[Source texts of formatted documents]

___

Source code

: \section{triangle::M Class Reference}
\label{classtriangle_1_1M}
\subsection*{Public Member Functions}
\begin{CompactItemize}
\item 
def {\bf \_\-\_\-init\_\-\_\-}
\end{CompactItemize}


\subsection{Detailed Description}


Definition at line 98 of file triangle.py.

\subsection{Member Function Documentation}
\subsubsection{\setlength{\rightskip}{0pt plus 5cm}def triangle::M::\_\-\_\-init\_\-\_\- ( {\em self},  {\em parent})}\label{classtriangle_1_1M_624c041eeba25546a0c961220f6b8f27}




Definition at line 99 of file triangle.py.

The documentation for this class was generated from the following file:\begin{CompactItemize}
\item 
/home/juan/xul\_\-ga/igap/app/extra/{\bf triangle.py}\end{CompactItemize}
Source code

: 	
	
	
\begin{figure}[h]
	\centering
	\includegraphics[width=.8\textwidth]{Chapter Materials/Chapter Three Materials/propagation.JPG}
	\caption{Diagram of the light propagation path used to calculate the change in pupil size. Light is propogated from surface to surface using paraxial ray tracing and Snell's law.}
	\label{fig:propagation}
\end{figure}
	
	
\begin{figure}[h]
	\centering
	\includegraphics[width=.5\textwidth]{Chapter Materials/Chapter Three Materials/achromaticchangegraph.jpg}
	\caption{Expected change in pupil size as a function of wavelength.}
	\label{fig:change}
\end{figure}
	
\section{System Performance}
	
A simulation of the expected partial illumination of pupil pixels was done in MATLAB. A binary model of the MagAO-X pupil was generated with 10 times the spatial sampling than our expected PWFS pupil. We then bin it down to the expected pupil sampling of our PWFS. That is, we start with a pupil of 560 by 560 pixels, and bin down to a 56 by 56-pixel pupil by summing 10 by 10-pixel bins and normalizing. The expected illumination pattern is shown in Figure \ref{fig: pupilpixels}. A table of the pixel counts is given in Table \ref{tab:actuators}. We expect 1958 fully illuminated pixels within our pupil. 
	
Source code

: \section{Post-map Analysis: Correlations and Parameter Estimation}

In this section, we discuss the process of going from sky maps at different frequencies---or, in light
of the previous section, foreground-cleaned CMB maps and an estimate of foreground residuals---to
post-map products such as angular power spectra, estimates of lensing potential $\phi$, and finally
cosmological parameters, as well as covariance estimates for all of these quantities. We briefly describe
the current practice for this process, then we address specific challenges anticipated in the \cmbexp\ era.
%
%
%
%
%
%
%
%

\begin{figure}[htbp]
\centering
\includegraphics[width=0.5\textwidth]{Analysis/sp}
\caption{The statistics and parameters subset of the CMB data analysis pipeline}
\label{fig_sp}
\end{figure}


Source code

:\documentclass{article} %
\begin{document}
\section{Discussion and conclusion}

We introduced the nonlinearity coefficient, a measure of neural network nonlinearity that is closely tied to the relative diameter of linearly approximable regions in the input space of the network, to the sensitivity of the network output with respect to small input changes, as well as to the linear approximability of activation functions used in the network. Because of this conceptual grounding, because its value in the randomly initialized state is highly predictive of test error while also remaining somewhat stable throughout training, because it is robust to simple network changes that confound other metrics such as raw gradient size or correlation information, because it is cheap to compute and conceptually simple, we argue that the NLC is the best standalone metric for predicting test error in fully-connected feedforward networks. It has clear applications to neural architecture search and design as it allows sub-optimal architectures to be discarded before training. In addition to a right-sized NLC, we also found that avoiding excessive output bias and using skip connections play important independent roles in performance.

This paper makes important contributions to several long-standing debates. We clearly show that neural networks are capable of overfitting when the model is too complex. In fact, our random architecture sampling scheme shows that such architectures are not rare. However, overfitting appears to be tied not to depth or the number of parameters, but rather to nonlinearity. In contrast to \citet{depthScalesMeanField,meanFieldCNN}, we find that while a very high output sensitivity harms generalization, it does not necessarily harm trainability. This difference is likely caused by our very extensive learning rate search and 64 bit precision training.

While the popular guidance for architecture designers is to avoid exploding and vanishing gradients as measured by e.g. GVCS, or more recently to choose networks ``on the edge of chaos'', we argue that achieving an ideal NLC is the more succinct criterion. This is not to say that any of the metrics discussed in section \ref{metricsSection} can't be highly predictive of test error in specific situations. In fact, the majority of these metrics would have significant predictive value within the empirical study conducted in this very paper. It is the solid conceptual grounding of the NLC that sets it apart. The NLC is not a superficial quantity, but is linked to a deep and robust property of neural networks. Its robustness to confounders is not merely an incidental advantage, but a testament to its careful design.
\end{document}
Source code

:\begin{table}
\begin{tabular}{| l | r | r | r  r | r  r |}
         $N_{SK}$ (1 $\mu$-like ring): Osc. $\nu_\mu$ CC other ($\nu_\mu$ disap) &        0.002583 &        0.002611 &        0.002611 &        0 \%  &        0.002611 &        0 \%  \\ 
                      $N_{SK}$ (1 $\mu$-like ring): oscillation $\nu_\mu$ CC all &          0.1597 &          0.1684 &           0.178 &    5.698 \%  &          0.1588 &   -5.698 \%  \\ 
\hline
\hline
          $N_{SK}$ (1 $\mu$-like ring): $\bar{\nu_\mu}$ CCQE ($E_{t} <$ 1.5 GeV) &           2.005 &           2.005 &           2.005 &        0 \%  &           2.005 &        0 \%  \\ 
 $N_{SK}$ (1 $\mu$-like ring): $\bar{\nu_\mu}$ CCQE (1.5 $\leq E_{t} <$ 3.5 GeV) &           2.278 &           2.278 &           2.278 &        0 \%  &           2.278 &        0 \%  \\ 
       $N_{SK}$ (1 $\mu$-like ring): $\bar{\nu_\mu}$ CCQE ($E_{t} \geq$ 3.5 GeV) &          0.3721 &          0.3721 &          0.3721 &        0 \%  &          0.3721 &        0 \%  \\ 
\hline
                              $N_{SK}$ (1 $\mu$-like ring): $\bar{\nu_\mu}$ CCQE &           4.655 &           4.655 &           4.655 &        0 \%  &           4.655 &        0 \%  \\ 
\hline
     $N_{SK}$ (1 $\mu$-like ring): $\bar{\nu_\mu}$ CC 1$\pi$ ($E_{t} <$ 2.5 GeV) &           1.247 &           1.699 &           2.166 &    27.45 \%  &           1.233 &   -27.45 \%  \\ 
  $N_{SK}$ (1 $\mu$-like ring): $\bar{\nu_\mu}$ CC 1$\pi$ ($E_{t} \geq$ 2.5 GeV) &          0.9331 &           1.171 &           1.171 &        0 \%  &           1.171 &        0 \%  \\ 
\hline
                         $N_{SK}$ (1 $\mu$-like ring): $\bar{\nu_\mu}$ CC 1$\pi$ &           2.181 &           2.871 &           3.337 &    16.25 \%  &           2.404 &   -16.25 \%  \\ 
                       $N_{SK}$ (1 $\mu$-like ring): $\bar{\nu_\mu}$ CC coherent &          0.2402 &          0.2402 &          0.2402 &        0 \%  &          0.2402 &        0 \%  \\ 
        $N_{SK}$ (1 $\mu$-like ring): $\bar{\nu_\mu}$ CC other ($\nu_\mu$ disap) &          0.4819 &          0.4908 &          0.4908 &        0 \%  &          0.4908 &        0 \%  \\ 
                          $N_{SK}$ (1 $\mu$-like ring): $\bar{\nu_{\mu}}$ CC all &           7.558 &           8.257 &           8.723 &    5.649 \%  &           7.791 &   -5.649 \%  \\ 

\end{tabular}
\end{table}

___

■ **Prompt**:
Only lines that contain the string "well" count; pick each one out of the records and copy it.

■ **Response to this exercise**:
cosmological parameters, as well as covariance estimates for all of these quantities. We briefly describe
We introduced the nonlinearity coefficient, a measure of neural network nonlinearity that is closely tied to the relative diameter of linearly approximable regions in the input space of the network, to the sensitivity of the network output with respect to small input changes, as well as to the linear approximability of activation functions used in the network. Because of this conceptual grounding, because its value in the randomly initialized state is highly predictive of test error while also remaining somewhat stable throughout training, because it is robust to simple network changes that confound other metrics such as raw gradient size or correlation information, because it is cheap to compute and conceptually simple, we argue that the NLC is the best standalone metric for predicting test error in fully-connected feedforward networks. It has clear applications to neural architecture search and design as it allows sub-optimal architectures to be discarded before training. In addition to a right-sized NLC, we also found that avoiding excessive output bias and using skip connections play important independent roles in performance.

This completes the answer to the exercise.